[Source records]
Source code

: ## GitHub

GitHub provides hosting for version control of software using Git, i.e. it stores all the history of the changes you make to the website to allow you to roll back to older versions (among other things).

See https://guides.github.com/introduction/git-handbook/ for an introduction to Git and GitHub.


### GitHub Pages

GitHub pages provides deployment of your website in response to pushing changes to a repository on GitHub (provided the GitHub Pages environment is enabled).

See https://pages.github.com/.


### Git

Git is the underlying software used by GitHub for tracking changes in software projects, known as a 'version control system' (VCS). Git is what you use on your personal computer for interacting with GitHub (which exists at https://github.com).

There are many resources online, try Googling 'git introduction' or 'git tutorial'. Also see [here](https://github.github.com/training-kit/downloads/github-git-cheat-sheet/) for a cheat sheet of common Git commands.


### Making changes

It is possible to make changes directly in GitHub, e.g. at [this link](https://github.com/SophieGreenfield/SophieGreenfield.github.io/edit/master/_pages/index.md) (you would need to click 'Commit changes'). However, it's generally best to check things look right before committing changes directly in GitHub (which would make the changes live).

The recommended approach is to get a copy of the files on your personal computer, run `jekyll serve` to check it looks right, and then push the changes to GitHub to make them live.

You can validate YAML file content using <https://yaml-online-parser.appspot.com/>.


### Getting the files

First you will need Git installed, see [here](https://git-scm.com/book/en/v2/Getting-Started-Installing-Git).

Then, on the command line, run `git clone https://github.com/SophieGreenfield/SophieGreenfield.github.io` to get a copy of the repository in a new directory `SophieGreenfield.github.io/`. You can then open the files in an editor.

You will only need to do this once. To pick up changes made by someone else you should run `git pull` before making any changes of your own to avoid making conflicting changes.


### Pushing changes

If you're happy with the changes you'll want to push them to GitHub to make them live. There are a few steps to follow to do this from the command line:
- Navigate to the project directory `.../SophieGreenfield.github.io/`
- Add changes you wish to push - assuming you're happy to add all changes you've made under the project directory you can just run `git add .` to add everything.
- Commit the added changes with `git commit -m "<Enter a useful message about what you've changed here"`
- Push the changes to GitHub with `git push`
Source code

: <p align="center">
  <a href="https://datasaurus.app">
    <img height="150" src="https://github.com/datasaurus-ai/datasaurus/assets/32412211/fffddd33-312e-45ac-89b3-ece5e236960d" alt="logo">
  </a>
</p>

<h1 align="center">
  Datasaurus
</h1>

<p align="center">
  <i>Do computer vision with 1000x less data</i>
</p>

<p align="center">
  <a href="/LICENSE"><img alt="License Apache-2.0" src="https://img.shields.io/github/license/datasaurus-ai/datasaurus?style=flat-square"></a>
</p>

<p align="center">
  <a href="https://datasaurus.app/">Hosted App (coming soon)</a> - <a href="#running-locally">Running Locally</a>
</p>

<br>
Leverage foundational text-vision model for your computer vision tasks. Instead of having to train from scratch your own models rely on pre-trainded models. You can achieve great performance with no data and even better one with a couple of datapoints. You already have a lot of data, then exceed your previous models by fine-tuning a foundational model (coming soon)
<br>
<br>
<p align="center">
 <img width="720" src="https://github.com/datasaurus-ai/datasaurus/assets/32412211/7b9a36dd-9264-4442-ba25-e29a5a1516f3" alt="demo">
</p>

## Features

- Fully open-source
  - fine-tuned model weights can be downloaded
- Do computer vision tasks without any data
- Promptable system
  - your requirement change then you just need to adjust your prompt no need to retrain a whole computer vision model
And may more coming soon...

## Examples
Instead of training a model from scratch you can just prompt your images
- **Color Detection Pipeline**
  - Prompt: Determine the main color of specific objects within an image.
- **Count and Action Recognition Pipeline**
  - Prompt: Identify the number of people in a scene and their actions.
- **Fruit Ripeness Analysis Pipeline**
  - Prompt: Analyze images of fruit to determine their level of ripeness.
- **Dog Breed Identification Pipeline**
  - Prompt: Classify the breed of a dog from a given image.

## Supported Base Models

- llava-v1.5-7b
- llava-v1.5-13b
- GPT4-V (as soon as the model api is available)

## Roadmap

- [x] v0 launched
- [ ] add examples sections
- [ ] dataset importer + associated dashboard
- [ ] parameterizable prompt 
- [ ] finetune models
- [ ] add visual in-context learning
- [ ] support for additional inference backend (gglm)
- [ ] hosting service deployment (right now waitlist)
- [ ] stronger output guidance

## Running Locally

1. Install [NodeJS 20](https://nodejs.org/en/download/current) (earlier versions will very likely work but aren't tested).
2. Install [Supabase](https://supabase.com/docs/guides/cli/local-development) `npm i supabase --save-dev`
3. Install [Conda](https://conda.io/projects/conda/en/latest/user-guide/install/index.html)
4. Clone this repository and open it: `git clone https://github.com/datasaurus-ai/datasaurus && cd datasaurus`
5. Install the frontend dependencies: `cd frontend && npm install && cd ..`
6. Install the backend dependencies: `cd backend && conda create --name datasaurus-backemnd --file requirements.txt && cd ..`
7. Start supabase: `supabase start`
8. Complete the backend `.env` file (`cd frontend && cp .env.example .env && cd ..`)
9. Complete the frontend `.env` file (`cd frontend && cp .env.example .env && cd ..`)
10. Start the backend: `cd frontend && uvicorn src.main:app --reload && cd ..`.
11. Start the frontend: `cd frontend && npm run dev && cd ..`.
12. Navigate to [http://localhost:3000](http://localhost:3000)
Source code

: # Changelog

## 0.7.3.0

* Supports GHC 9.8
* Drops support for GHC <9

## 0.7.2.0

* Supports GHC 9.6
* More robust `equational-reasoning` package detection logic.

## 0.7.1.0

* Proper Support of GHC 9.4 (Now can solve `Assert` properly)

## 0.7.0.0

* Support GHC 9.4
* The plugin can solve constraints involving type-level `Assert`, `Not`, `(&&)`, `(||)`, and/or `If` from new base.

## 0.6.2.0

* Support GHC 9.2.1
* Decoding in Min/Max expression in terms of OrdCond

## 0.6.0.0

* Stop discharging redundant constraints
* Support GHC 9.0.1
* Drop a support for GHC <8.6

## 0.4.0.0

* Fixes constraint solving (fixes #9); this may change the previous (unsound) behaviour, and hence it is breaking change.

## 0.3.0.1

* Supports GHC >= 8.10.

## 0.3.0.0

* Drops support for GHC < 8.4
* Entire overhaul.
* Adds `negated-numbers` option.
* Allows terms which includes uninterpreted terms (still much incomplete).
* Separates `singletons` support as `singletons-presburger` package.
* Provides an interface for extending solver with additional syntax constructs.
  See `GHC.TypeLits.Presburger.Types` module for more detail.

Work to be completed:
Write out every record again, exactly as it was written.

Output of the task:
Source code

: ## GitHub

GitHub provides hosting for version control of software using Git, i.e. it stores all the history of the changes you make to the website to allow you to roll back to older versions (among other things).

See https://guides.github.com/introduction/git-handbook/ for an introduction to Git and GitHub.


### GitHub Pages

GitHub pages provides deployment of your website in response to pushing changes to a repository on GitHub (provided the GitHub Pages environment is enabled).

See https://pages.github.com/.


### Git

Git is the underlying software used by GitHub for tracking changes in software projects, known as a 'version control system' (VCS). Git is what you use on your personal computer for interacting with GitHub (which exists at https://github.com).

There are many resources online, try Googling 'git introduction' or 'git tutorial'. Also see [here](https://github.github.com/training-kit/downloads/github-git-cheat-sheet/) for a cheat sheet of common Git commands.


### Making changes

It is possible to make changes directly in GitHub, e.g. at [this link](https://github.com/SophieGreenfield/SophieGreenfield.github.io/edit/master/_pages/index.md) (you would need to click 'Commit changes'). However, it's generally best to check things look right before committing changes directly in GitHub (which would make the changes live).

The recommended approach is to get a copy of the files on your personal computer, run `jekyll serve` to check it looks right, and then push the changes to GitHub to make them live.

You can validate YAML file content using <https://yaml-online-parser.appspot.com/>.


### Getting the files

First you will need Git installed, see [here](https://git-scm.com/book/en/v2/Getting-Started-Installing-Git).

Then, on the command line, run `git clone https://github.com/SophieGreenfield/SophieGreenfield.github.io` to get a copy of the repository in a new directory `SophieGreenfield.github.io/`. You can then open the files in an editor.

You will only need to do this once. To pick up changes made by someone else you should run `git pull` before making any changes of your own to avoid making conflicting changes.


### Pushing changes

If you're happy with the changes you'll want to push them to GitHub to make them live. There are a few steps to follow to do this from the command line:
- Navigate to the project directory `.../SophieGreenfield.github.io/`
- Add changes you wish to push - assuming you're happy to add all changes you've made under the project directory you can just run `git add .` to add everything.
- Commit the added changes with `git commit -m "<Enter a useful message about what you've changed here"`
- Push the changes to GitHub with `git push`
Source code

: <p align="center">
  <a href="https://datasaurus.app">
    <img height="150" src="https://github.com/datasaurus-ai/datasaurus/assets/32412211/fffddd33-312e-45ac-89b3-ece5e236960d" alt="logo">
  </a>
</p>

<h1 align="center">
  Datasaurus
</h1>

<p align="center">
  <i>Do computer vision with 1000x less data</i>
</p>

<p align="center">
  <a href="/LICENSE"><img alt="License Apache-2.0" src="https://img.shields.io/github/license/datasaurus-ai/datasaurus?style=flat-square"></a>
</p>

<p align="center">
  <a href="https://datasaurus.app/">Hosted App (coming soon)</a> - <a href="#running-locally">Running Locally</a>
</p>

<br>
Leverage foundational text-vision model for your computer vision tasks. Instead of having to train from scratch your own models rely on pre-trainded models. You can achieve great performance with no data and even better one with a couple of datapoints. You already have a lot of data, then exceed your previous models by fine-tuning a foundational model (coming soon)
<br>
<br>
<p align="center">
 <img width="720" src="https://github.com/datasaurus-ai/datasaurus/assets/32412211/7b9a36dd-9264-4442-ba25-e29a5a1516f3" alt="demo">
</p>

## Features

- Fully open-source
  - fine-tuned model weights can be downloaded
- Do computer vision tasks without any data
- Promptable system
  - your requirement change then you just need to adjust your prompt no need to retrain a whole computer vision model
And may more coming soon...

## Examples
Instead of training a model from scratch you can just prompt your images
- **Color Detection Pipeline**
  - Prompt: Determine the main color of specific objects within an image.
- **Count and Action Recognition Pipeline**
  - Prompt: Identify the number of people in a scene and their actions.
- **Fruit Ripeness Analysis Pipeline**
  - Prompt: Analyze images of fruit to determine their level of ripeness.
- **Dog Breed Identification Pipeline**
  - Prompt: Classify the breed of a dog from a given image.

## Supported Base Models

- llava-v1.5-7b
- llava-v1.5-13b
- GPT4-V (as soon as the model api is available)

## Roadmap

- [x] v0 launched
- [ ] add examples sections
- [ ] dataset importer + associated dashboard
- [ ] parameterizable prompt 
- [ ] finetune models
- [ ] add visual in-context learning
- [ ] support for additional inference backend (gglm)
- [ ] hosting service deployment (right now waitlist)
- [ ] stronger output guidance

## Running Locally

1. Install [NodeJS 20](https://nodejs.org/en/download/current) (earlier versions will very likely work but aren't tested).
2. Install [Supabase](https://supabase.com/docs/guides/cli/local-development) `npm i supabase --save-dev`
3. Install [Conda](https://conda.io/projects/conda/en/latest/user-guide/install/index.html)
4. Clone this repository and open it: `git clone https://github.com/datasaurus-ai/datasaurus && cd datasaurus`
5. Install the frontend dependencies: `cd frontend && npm install && cd ..`
6. Install the backend dependencies: `cd backend && conda create --name datasaurus-backemnd --file requirements.txt && cd ..`
7. Start supabase: `supabase start`
8. Complete the backend `.env` file (`cd frontend && cp .env.example .env && cd ..`)
9. Complete the frontend `.env` file (`cd frontend && cp .env.example .env && cd ..`)
10. Start the backend: `cd frontend && uvicorn src.main:app --reload && cd ..`.
11. Start the frontend: `cd frontend && npm run dev && cd ..`.
12. Navigate to [http://localhost:3000](http://localhost:3000)
Source code

: # Changelog

## 0.7.3.0

* Supports GHC 9.8
* Drops support for GHC <9

## 0.7.2.0

* Supports GHC 9.6
* More robust `equational-reasoning` package detection logic.

## 0.7.1.0

* Proper Support of GHC 9.4 (Now can solve `Assert` properly)

## 0.7.0.0

* Support GHC 9.4
* The plugin can solve constraints involving type-level `Assert`, `Not`, `(&&)`, `(||)`, and/or `If` from new base.

## 0.6.2.0

* Support GHC 9.2.1
* Decoding in Min/Max expression in terms of OrdCond

## 0.6.0.0

* Stop discharging redundant constraints
* Support GHC 9.0.1
* Drop a support for GHC <8.6

## 0.4.0.0

* Fixes constraint solving (fixes #9); this may change the previous (unsound) behaviour, and hence it is breaking change.

## 0.3.0.1

* Supports GHC >= 8.10.

## 0.3.0.0

* Drops support for GHC < 8.4
* Entire overhaul.
* Adds `negated-numbers` option.
* Allows terms which includes uninterpreted terms (still much incomplete).
* Separates `singletons` support as `singletons-presburger` package.
* Provides an interface for extending solver with additional syntax constructs.
  See `GHC.TypeLits.Presburger.Types` module for more detail.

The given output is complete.